▶ _Data records_:
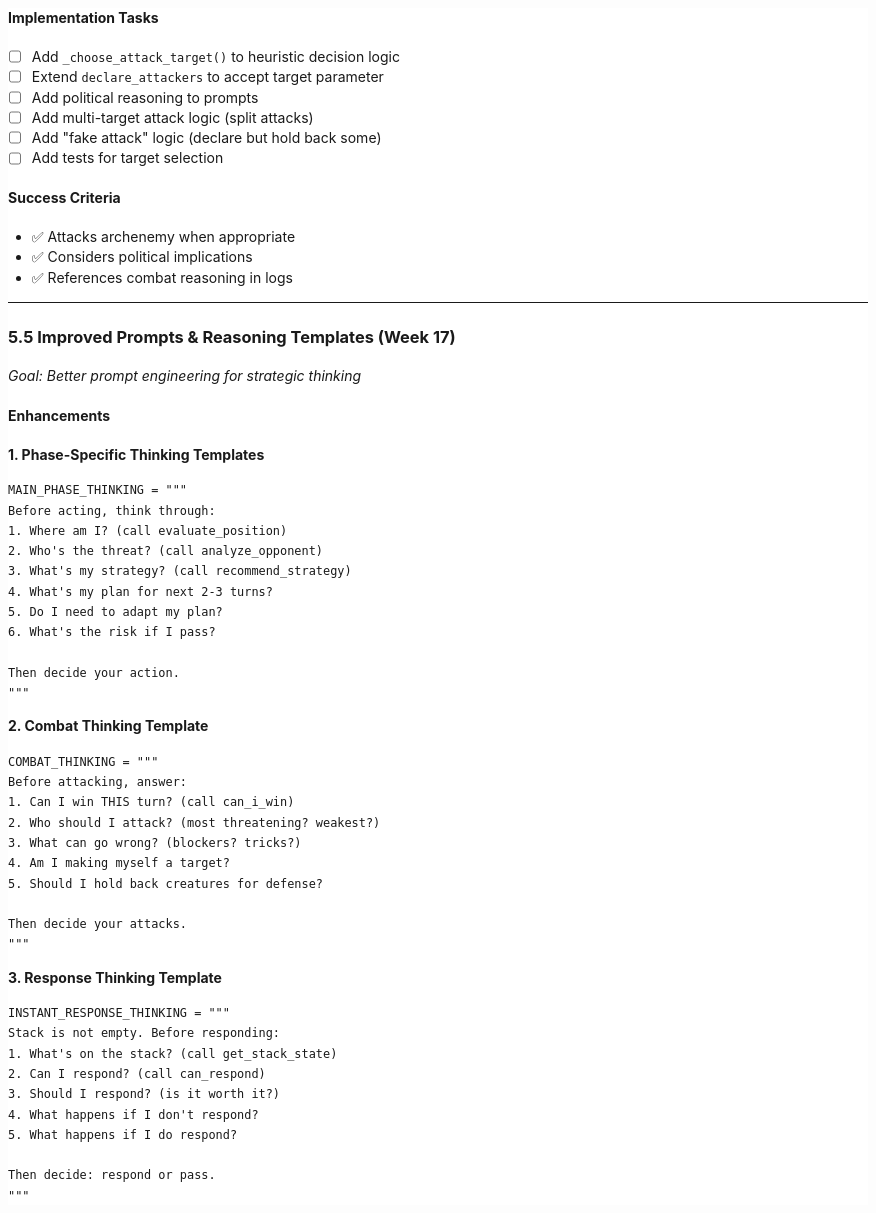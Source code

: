 #### Implementation Tasks
- [ ] Add `_choose_attack_target()` to heuristic decision logic
- [ ] Extend `declare_attackers` to accept target parameter
- [ ] Add political reasoning to prompts
- [ ] Add multi-target attack logic (split attacks)
- [ ] Add "fake attack" logic (declare but hold back some)
- [ ] Add tests for target selection

#### Success Criteria
- ✅ Attacks archenemy when appropriate
- ✅ Considers political implications
- ✅ References combat reasoning in logs

---

### 5.5 Improved Prompts & Reasoning Templates (Week 17)
*Goal: Better prompt engineering for strategic thinking*

#### Enhancements

**1. Phase-Specific Thinking Templates**
```
MAIN_PHASE_THINKING = """
Before acting, think through:
1. Where am I? (call evaluate_position)
2. Who's the threat? (call analyze_opponent)
3. What's my strategy? (call recommend_strategy)
4. What's my plan for next 2-3 turns?
5. Do I need to adapt my plan?
6. What's the risk if I pass?

Then decide your action.
"""
```

**2. Combat Thinking Template**
```
COMBAT_THINKING = """
Before attacking, answer:
1. Can I win THIS turn? (call can_i_win)
2. Who should I attack? (most threatening? weakest?)
3. What can go wrong? (blockers? tricks?)
4. Am I making myself a target?
5. Should I hold back creatures for defense?

Then decide your attacks.
"""
```

**3. Response Thinking Template**
```
INSTANT_RESPONSE_THINKING = """
Stack is not empty. Before responding:
1. What's on the stack? (call get_stack_state)
2. Can I respond? (call can_respond)
3. Should I respond? (is it worth it?)
4. What happens if I don't respond?
5. What happens if I do respond?

Then decide: respond or pass.
"""
```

▶ _What the exercise asks_: Everything in the records that precede this task must be written out again exactly, except the pictures.

▶ _Completed exercise_:
Source code

: #### Implementation Tasks
- [ ] Add `_choose_attack_target()` to heuristic decision logic
- [ ] Extend `declare_attackers` to accept target parameter
- [ ] Add political reasoning to prompts
- [ ] Add multi-target attack logic (split attacks)
- [ ] Add "fake attack" logic (declare but hold back some)
- [ ] Add tests for target selection

#### Success Criteria
- ✅ Attacks archenemy when appropriate
- ✅ Considers political implications
- ✅ References combat reasoning in logs

---

### 5.5 Improved Prompts & Reasoning Templates (Week 17)
*Goal: Better prompt engineering for strategic thinking*

#### Enhancements

**1. Phase-Specific Thinking Templates**
```
MAIN_PHASE_THINKING = """
Before acting, think through:
1. Where am I? (call evaluate_position)
2. Who's the threat? (call analyze_opponent)
3. What's my strategy? (call recommend_strategy)
4. What's my plan for next 2-3 turns?
5. Do I need to adapt my plan?
6. What's the risk if I pass?

Then decide your action.
"""
```

**2. Combat Thinking Template**
```
COMBAT_THINKING = """
Before attacking, answer:
1. Can I win THIS turn? (call can_i_win)
2. Who should I attack? (most threatening? weakest?)
3. What can go wrong? (blockers? tricks?)
4. Am I making myself a target?
5. Should I hold back creatures for defense?

Then decide your attacks.
"""
```

**3. Response Thinking Template**
```
INSTANT_RESPONSE_THINKING = """
Stack is not empty. Before responding:
1. What's on the stack? (call get_stack_state)
2. Can I respond? (call can_respond)
3. Should I respond? (is it worth it?)
4. What happens if I don't respond?
5. What happens if I do respond?

Then decide: respond or pass.
"""
```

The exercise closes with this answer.